Cross-CvT: An Encoder-Decoder Multi-Level CrossAttentional Architecture for Semantic Segmentation / Syed Muhammad Ammar Shah - 100p. Soft Copy 30cm

Convolutional Neural Network (CNN) based semantic segmentation algorithms have been
widely used in encoder-decoder framework for semantic segmentation due to their ability
to extract local information efficiently but lack the receptive field to handle long-range
dependencies, especially in shallow layers. Transformer-based algorithms have the
capability to extract global features due to their inherent attention mechanism but require
large amounts of data and computational power to perform at their full potential. Hybrid
CNN-Transformer algorithms are being explored to utilize the strengths of the approaches.
This work introduces one such algorithm called Cross-CvT, which is inspired by
Convolutional Vision Transformer (CvT) paradigm.

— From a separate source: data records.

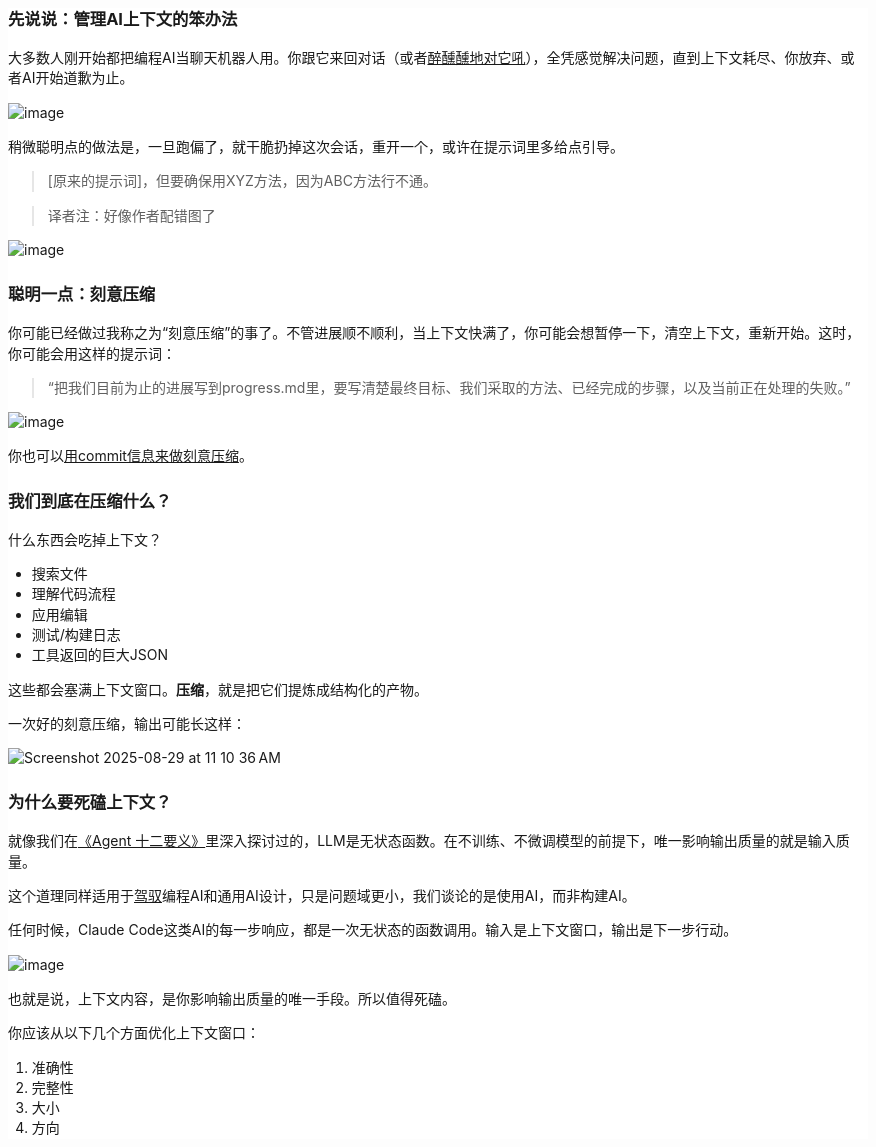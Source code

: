 ### 先说说：管理AI上下文的笨办法

大多数人刚开始都把编程AI当聊天机器人用。你跟它来回对话（或者[醉醺醺地对它吼](https://ghuntley.com/six-month-recap/#:~:text=Last%20week%2C%20over%20Zoom%20margaritas%2C%20a%20friend%20and%20I%20reminisced%20about%20COBOL.)），全凭感觉解决问题，直到上下文耗尽、你放弃、或者AI开始道歉为止。

<img width="7718" height="4223" alt="image" src="https://github.com/user-attachments/assets/7361a203-9d95-42e2-ac16-1f38b04adb58" />

稍微聪明点的做法是，一旦跑偏了，就干脆扔掉这次会话，重开一个，或许在提示词里多给点引导。

> [原来的提示词]，但要确保用XYZ方法，因为ABC方法行不通。

> 译者注：好像作者配错图了

<img width="7727" height="4077" alt="image" src="https://github.com/user-attachments/assets/1bbbc8ad-60da-4f8b-98c3-e6603b04a0ce" />

### 聪明一点：刻意压缩

你可能已经做过我称之为“刻意压缩”的事了。不管进展顺不顺利，当上下文快满了，你可能会想暂停一下，清空上下文，重新开始。这时，你可能会用这样的提示词：

> “把我们目前为止的进展写到progress.md里，要写清楚最终目标、我们采取的方法、已经完成的步骤，以及当前正在处理的失败。”

<img width="7309" height="4083" alt="image" src="https://github.com/user-attachments/assets/64b940e5-89b1-4f6c-a79c-ec2810d9af77" />

你也可以[用commit信息来做刻意压缩](https://x.com/dexhorthy/status/1961490837017088051)。

### 我们到底在压缩什么？

什么东西会吃掉上下文？

*   搜索文件
*   理解代码流程
*   应用编辑
*   测试/构建日志
*   工具返回的巨大JSON

这些都会塞满上下文窗口。**压缩**，就是把它们提炼成结构化的产物。

一次好的刻意压缩，输出可能长这样：

<img width="1309" height="747" alt="Screenshot 2025-08-29 at 11 10 36 AM" src="https://github.com/user-attachments/assets/a7d5946d-4e81-46e8-b314-d02dae1f00ee" />

### 为什么要死磕上下文？

就像我们在[《Agent 十二要义》](https://hlyr.dev/12fa)里深入探讨过的，LLM是无状态函数。在不训练、不微调模型的前提下，唯一影响输出质量的就是输入质量。

这个道理同样适用于[驾驭](https://www.youtube.com/watch?v=F_RyElT_gJk)编程AI和通用AI设计，只是问题域更小，我们谈论的是使用AI，而非构建AI。

任何时候，Claude Code这类AI的每一步响应，都是一次无状态的函数调用。输入是上下文窗口，输出是下一步行动。

<img width="7309" height="4083" alt="image" src="https://github.com/user-attachments/assets/c1e920e8-5dc5-4dd2-b76d-853b85a92e6a" />

也就是说，上下文内容，是你影响输出质量的唯一手段。所以值得死磕。

你应该从以下几个方面优化上下文窗口：

1.  准确性
2.  完整性
3.  大小
4.  方向
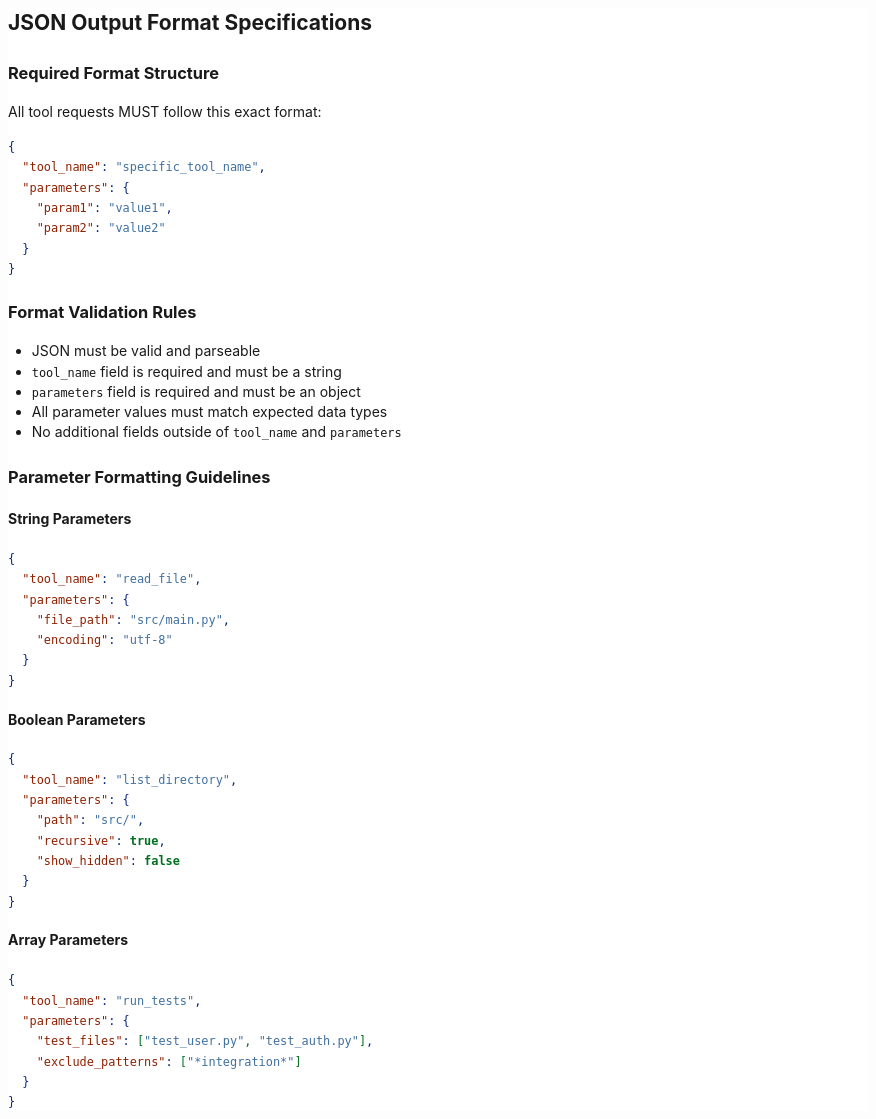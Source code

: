 ## JSON Output Format Specifications

### Required Format Structure
All tool requests MUST follow this exact format:
```json
{
  "tool_name": "specific_tool_name",
  "parameters": {
    "param1": "value1",
    "param2": "value2"
  }
}
```

### Format Validation Rules
- JSON must be valid and parseable
- `tool_name` field is required and must be a string
- `parameters` field is required and must be an object
- All parameter values must match expected data types
- No additional fields outside of `tool_name` and `parameters`

### Parameter Formatting Guidelines

#### String Parameters
```json
{
  "tool_name": "read_file",
  "parameters": {
    "file_path": "src/main.py",
    "encoding": "utf-8"
  }
}
```

#### Boolean Parameters
```json
{
  "tool_name": "list_directory",
  "parameters": {
    "path": "src/",
    "recursive": true,
    "show_hidden": false
  }
}
```

#### Array Parameters
```json
{
  "tool_name": "run_tests",
  "parameters": {
    "test_files": ["test_user.py", "test_auth.py"],
    "exclude_patterns": ["*integration*"]
  }
}
```
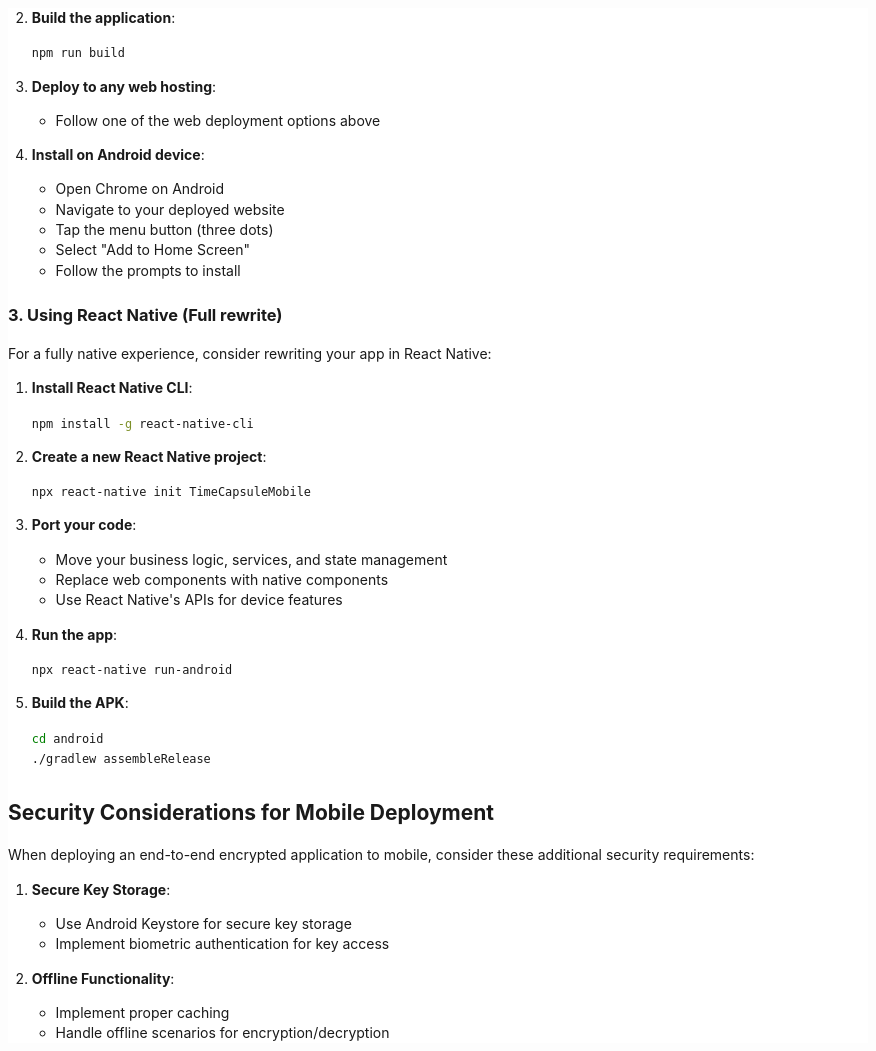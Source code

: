 2. **Build the application**:
   ```bash
   npm run build
   ```

3. **Deploy to any web hosting**:
   - Follow one of the web deployment options above

4. **Install on Android device**:
   - Open Chrome on Android
   - Navigate to your deployed website
   - Tap the menu button (three dots)
   - Select "Add to Home Screen"
   - Follow the prompts to install

### 3. Using React Native (Full rewrite)

For a fully native experience, consider rewriting your app in React Native:

1. **Install React Native CLI**:
   ```bash
   npm install -g react-native-cli
   ```

2. **Create a new React Native project**:
   ```bash
   npx react-native init TimeCapsuleMobile
   ```

3. **Port your code**:
   - Move your business logic, services, and state management
   - Replace web components with native components
   - Use React Native's APIs for device features

4. **Run the app**:
   ```bash
   npx react-native run-android
   ```

5. **Build the APK**:
   ```bash
   cd android
   ./gradlew assembleRelease
   ```

## Security Considerations for Mobile Deployment

When deploying an end-to-end encrypted application to mobile, consider these additional security requirements:

1. **Secure Key Storage**:
   - Use Android Keystore for secure key storage
   - Implement biometric authentication for key access

2. **Offline Functionality**:
   - Implement proper caching
   - Handle offline scenarios for encryption/decryption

The encoder adopts the standard CvT
design, employing convolutional patch embeddings and convolutional transformer blocks,
where each MLP feed-forward layer is replaced by an inverted residual block to introduce
local context. The decoder mirrors this design but uses learned upsampling through
transposed convolutions by replacing convolutional patch embeddings. Skip connections
link corresponding encoder and decoder stages, augmented by cross-attention modules that
allow decoder feature queries to attend to encoder outputs, enabling rich multi-scale feature
fusion. The proposed architecture preserves the transformer’s global context while
reintroducing CNN-like inductive biases for detailed high-resolution segmentation. We
evaluate Cross-CvT on the Cityscapes benchmark and achieved a mean Intersection over
Union score of 52.3%, which competes with the state-of-the-art approaches in the realm of
semantic segmentation, which highlights the effectiveness of the Cross-CvT design for
semantic segmentation.


MS Robotics and Intelligent Machine Engineering

629.8